EXERCISE OBJECTIVE: Repeat exactly, and only, the lines of the entries below from the one with "## Table of Contents" through the one with "This project demonstrates", both ends included.
[RECORDS]
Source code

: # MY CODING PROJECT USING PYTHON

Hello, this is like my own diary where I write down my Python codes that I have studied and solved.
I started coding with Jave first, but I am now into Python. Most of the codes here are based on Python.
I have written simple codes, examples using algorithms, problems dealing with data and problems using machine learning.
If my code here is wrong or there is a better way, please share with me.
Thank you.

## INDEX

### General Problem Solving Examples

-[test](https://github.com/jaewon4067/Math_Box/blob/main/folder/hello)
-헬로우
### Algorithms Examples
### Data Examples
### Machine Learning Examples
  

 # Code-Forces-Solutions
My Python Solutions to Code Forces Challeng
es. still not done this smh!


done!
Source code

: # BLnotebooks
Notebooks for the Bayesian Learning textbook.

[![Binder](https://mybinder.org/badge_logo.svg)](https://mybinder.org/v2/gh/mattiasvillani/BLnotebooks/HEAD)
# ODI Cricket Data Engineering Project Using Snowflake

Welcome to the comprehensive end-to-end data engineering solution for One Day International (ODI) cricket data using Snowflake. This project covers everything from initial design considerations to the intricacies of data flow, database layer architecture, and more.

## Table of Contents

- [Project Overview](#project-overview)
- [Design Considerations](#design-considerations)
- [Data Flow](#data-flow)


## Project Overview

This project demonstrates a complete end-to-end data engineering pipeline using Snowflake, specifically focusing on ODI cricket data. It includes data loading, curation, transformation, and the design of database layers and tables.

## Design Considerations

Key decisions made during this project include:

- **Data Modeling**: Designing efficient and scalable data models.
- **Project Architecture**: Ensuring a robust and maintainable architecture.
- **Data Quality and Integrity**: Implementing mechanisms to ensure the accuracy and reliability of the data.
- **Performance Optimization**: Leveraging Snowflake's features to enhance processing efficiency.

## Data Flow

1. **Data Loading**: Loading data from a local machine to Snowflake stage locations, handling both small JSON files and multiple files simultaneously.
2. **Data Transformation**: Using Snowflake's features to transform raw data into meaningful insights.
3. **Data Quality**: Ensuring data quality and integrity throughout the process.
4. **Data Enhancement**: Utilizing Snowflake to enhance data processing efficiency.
[/RECORDS]
RESULT OF THIS EXERCISE:
## Table of Contents

- [Project Overview](#project-overview)
- [Design Considerations](#design-considerations)
- [Data Flow](#data-flow)


## Project Overview

This project demonstrates a complete end-to-end data engineering pipeline using Snowflake, specifically focusing on ODI cricket data. It includes data loading, curation, transformation, and the design of database layers and tables.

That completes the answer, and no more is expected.